Placing walkability as the highest priority of transportation can also have profound savings on a municipal budget. When the automobile becomes priority, parking becomes an insatiable quest. Over the last decade, Kansas City, MO has amassed nearly $95 million of debt in downtown parking garages alone. The expense to build automobile infrastructure is exponentially more expensive to build than walkable infrastructure and is able to transport more people!

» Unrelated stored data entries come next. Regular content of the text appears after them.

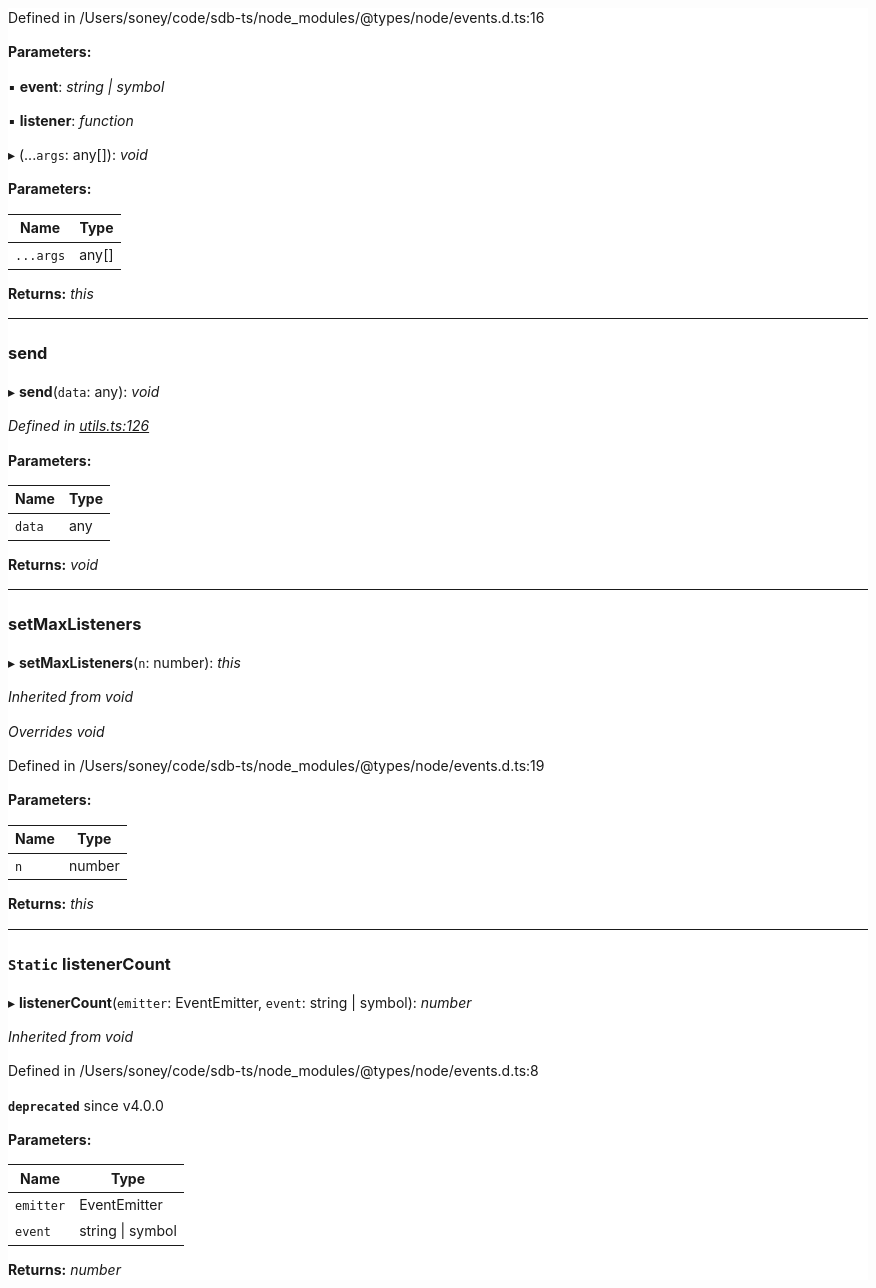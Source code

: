 Defined in /Users/soney/code/sdb-ts/node_modules/@types/node/events.d.ts:16

**Parameters:**

▪ **event**: *string | symbol*

▪ **listener**: *function*

▸ (...`args`: any[]): *void*

**Parameters:**

Name | Type |
------ | ------ |
`...args` | any[] |

**Returns:** *this*

___

###  send

▸ **send**(`data`: any): *void*

*Defined in [utils.ts:126](https://github.com/soney/sdb-ts/blob/2d09328/src/utils.ts#L126)*

**Parameters:**

Name | Type |
------ | ------ |
`data` | any |

**Returns:** *void*

___

###  setMaxListeners

▸ **setMaxListeners**(`n`: number): *this*

*Inherited from void*

*Overrides void*

Defined in /Users/soney/code/sdb-ts/node_modules/@types/node/events.d.ts:19

**Parameters:**

Name | Type |
------ | ------ |
`n` | number |

**Returns:** *this*

___

### `Static` listenerCount

▸ **listenerCount**(`emitter`: EventEmitter, `event`: string | symbol): *number*

*Inherited from void*

Defined in /Users/soney/code/sdb-ts/node_modules/@types/node/events.d.ts:8

**`deprecated`** since v4.0.0

**Parameters:**

Name | Type |
------ | ------ |
`emitter` | EventEmitter |
`event` | string &#124; symbol |

**Returns:** *number*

For a community to be walkable, land use is king. Residences must located in close proximity to places of work, worship, education, food, and all other modern day necessities. After places are located in near proximity, walking must be safe, comfortable and interesting. There are an infinite number of ways to create safe, interesting walking routes but most often include safety from vehicles, active and vibrant use of space, interesting things to see, and amenities to provide comfort such as seating and shade.

Portland, OR

Fortunately, for our city of Kansas City, MO, our original grid was based on walkable urbanism. The bones of our infrastructure provide all the essentials of a great walkable community. However, the last several decades of placing the automobile as the highest priority and nearly sole form of transportation has created dangerous and difficult walking conditions. At MDDC, we strive to create walkable communities and help to repair the damage done from overly built automobile infrastructure. Whether it’s traffic calming, micro mobility infrastructure, or other pedestrian improvements, we can help to create a more walkable community to serve all!